Por su parte, Matías expresó que Nini fue un gran amigo y un gran maestro. “Se fue muy rápido. Tuve la suerte de tocar y viajar con él. Encontré en su persona un ser muy musical, todo le salía bien y era realmente un músico extraordinario”, concluye al tiempo que afina su guitarra y la melodía comienza abrirse en el recuerdo del entrañable acordeonista. “A dónde van las notas que hallamos en el alma, tejidas por tus manos”, canta Cecilia Palh y la piel comienza a erizarse. 

“Otra, otra, otra, una más”, exclamaban a viva voz los presentes entre aplausos. Pasó rápido el tiempo y uno se queda con la boca seca y quiere un poco más. “En realidad nosotros no tenemos bises, así que vamos a repetir una canción”, desliza Matías y las sonrisas se encienden.

“Hacer esta gira fue como tocar en casa”
 

“Tocar en esta región es como tocar en casa. Volver a mi lugar. Estoy contentísimo y sobre todo volver con una amiga que comprende esta música del litoral. Fue una experiencia muy linda visitar Santa Fe, Chaco y Corrientes.
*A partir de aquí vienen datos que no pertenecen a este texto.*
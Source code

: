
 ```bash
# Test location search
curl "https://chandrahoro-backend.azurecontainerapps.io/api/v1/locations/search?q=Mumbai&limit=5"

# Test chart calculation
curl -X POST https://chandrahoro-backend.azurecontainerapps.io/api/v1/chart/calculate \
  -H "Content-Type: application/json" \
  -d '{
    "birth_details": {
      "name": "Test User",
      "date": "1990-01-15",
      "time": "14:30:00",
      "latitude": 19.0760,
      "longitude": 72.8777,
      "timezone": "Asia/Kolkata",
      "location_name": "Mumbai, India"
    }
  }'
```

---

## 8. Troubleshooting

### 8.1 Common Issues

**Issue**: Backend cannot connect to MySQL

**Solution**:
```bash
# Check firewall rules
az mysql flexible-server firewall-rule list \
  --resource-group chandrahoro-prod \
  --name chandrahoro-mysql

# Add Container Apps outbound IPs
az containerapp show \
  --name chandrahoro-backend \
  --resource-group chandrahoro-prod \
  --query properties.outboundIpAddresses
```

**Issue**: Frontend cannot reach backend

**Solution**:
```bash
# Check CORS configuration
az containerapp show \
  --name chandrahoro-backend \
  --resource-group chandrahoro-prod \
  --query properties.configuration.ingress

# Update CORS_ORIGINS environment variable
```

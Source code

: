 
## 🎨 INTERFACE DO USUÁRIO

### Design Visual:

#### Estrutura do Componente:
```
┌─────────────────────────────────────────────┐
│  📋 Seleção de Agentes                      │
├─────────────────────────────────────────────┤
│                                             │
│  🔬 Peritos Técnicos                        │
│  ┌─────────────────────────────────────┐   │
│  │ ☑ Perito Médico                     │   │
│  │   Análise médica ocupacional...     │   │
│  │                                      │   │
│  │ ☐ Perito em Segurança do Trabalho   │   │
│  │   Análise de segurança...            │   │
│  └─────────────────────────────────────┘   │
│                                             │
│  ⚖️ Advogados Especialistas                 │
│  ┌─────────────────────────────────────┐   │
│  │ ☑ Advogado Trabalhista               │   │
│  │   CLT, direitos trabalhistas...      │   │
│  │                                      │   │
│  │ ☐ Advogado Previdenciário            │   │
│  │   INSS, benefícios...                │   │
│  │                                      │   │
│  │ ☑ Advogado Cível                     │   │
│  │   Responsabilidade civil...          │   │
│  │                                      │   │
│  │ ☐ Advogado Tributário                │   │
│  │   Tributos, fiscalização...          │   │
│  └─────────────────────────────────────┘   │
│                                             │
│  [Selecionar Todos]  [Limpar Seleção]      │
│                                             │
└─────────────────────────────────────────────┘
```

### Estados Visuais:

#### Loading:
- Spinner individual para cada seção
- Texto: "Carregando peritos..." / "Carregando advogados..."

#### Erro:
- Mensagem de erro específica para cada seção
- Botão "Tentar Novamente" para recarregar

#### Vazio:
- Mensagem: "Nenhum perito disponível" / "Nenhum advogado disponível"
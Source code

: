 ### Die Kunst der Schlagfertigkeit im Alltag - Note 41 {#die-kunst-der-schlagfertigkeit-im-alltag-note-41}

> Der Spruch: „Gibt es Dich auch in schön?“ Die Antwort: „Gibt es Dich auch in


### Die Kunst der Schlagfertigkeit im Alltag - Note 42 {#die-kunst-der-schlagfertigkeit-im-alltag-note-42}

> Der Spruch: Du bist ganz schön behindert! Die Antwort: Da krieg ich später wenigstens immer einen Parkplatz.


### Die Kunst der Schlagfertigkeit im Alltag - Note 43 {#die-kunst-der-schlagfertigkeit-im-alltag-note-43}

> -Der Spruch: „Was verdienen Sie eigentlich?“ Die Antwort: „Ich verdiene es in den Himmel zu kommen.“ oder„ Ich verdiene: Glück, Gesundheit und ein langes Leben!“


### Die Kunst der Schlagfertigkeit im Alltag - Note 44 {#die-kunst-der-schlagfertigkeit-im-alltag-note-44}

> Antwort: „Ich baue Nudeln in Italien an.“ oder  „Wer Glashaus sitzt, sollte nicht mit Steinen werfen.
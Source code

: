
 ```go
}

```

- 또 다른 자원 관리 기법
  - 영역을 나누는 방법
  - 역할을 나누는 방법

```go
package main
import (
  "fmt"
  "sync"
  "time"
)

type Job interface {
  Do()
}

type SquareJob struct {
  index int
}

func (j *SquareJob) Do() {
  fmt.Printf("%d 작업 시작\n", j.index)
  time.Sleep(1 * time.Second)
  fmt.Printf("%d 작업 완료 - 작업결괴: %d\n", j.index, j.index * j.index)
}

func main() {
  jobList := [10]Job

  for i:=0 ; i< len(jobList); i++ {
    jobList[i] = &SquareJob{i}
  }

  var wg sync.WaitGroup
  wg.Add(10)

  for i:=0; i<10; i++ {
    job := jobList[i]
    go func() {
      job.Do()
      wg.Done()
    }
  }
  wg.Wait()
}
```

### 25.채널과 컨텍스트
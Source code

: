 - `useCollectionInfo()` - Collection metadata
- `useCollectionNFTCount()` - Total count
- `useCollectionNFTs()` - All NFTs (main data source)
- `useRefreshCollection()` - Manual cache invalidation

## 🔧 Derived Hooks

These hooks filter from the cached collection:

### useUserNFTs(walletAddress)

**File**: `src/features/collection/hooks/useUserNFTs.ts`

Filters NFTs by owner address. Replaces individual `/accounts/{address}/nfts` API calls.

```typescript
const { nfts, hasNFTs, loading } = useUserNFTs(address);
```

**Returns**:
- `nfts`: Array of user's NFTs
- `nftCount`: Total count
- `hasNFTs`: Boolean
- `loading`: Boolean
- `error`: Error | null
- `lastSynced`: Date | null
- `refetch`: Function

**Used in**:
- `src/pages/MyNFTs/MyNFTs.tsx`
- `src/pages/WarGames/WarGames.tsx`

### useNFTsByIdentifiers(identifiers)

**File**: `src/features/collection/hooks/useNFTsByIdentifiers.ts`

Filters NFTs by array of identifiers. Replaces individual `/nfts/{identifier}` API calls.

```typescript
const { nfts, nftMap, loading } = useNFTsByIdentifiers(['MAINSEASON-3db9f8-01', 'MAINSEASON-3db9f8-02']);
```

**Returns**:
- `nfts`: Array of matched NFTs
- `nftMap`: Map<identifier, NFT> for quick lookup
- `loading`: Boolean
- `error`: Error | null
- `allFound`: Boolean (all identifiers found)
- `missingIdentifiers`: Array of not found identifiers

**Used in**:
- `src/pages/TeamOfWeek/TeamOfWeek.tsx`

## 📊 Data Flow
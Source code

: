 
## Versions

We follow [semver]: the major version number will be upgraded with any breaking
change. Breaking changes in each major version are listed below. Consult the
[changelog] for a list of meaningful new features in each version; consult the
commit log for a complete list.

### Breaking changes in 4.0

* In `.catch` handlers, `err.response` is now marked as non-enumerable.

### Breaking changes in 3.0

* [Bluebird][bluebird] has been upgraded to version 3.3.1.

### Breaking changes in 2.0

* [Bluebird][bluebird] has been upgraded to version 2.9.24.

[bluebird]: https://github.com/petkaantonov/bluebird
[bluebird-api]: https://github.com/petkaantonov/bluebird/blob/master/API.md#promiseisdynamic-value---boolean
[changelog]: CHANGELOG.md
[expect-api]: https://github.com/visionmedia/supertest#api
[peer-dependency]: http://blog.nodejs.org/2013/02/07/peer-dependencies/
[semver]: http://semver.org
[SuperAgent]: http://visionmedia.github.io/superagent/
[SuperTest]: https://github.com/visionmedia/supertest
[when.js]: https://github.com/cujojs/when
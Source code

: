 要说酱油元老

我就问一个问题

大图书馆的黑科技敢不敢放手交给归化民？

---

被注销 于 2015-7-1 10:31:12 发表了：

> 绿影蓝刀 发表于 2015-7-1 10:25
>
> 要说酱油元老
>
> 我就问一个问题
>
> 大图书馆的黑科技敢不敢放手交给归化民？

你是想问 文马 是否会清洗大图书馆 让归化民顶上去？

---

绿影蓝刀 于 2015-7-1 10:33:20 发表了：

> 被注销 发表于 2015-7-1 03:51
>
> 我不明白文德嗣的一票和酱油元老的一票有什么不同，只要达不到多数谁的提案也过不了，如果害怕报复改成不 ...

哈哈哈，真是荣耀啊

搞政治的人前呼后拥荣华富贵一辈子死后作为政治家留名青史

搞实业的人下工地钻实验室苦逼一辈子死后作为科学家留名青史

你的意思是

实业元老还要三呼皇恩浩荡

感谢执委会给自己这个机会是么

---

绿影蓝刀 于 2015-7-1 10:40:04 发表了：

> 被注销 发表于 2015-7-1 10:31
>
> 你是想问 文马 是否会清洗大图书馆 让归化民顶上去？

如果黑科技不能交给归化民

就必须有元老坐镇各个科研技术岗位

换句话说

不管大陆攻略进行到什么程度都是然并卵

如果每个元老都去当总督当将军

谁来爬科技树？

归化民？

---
Hacía bastante que no hacíamos una gira”, cuenta un día después Matías Arriazu detrás de escena en el Teatro Vera de Corrientes. 

El dúo además de tocar en Nanas también participó del Festival Chamamé de Invierno en Corrientes. “Esta gira fue una experiencia maravillosa, se ordenaron los planetas y pudimos estar visitando esta región tan entrañable para nosotros. En las giras se produce una intimidad muy grande y un aprendizaje entre los músicos porque estamos compartimos mucho más que la música”, agregó Cecilia Palh.

Sobre la canción que compusieron German y Matías Arriazu a Nini Flores, el músico expresa que el fallecimiento de este fue un sacudón muy grande. “Nadie se esperaba esta partida. Él estaba muy bien y estaba haciendo un montón de cosas. Entonces esta canción nace del dolor, de la amistad, de esta pérdida repentina. 


Primero surgió en mí la melodía de manera espontánea, salió de una y después le conté la situación a mi hermano e hicimos juntos la letra. Él tuvo una idea y me pareció muy buena. En la canción es como si Nini le cantara a Rudi, su hermano, simplemente intentamos hacer este homenaje. Es difícil tocarlo”, confiesa Matías. 

Por último Arriazu y Palh cuentan que se viene un disco del dúo. “Vamos hacer un disco con esta formación porque este es el momento. Hace tiempo que salimos a tocar juntos y estamos en el punto justo”, cuentan. La libertad cobra significado aquí, la libertad se ensancha entre las voces y los acordes de este dúo del litoral.